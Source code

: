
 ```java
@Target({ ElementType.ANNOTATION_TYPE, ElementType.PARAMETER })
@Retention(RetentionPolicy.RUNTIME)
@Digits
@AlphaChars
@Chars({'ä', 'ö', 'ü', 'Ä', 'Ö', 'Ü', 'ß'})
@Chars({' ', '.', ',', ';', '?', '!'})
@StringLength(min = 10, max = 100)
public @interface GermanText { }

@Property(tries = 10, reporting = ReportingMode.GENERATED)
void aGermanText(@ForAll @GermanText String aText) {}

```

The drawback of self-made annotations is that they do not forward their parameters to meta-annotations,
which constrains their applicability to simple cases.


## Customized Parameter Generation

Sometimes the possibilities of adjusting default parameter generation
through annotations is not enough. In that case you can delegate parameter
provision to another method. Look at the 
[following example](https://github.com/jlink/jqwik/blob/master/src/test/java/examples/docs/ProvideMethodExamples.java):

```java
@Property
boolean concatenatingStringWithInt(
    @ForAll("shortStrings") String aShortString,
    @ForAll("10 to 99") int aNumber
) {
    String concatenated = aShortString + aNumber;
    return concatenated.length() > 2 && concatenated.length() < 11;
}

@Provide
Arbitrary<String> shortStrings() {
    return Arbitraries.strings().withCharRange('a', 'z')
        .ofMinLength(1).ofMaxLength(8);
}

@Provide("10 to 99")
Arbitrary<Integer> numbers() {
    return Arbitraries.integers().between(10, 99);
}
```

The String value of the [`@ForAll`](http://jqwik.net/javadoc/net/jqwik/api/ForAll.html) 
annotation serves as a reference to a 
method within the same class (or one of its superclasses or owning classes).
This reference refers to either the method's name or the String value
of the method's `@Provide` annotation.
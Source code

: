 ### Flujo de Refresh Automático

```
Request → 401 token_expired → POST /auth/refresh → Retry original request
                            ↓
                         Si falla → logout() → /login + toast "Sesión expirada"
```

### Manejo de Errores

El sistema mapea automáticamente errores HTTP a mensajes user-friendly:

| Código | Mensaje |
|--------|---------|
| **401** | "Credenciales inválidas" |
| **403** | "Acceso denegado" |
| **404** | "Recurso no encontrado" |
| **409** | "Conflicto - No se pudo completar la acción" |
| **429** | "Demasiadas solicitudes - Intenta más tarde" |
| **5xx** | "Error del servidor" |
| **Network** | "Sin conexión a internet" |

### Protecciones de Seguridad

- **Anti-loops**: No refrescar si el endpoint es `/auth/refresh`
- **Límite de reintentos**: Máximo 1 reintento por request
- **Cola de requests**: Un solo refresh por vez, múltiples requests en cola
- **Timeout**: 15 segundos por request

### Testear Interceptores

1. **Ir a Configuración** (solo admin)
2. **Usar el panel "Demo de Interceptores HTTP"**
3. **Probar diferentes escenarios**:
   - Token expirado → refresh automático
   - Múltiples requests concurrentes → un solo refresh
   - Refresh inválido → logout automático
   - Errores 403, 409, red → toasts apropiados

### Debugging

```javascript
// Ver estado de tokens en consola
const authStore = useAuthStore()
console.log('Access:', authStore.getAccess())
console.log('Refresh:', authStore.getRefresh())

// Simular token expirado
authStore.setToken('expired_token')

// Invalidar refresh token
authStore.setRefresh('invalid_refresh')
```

* TASK TO CARRY OUT
Report every line in the data above in which the word "ForAll" appears.

* SOLUTION
void aGermanText(@ForAll @GermanText String aText) {}
    @ForAll("shortStrings") String aShortString,
    @ForAll("10 to 99") int aNumber
The String value of the [`@ForAll`](http://jqwik.net/javadoc/net/jqwik/api/ForAll.html) 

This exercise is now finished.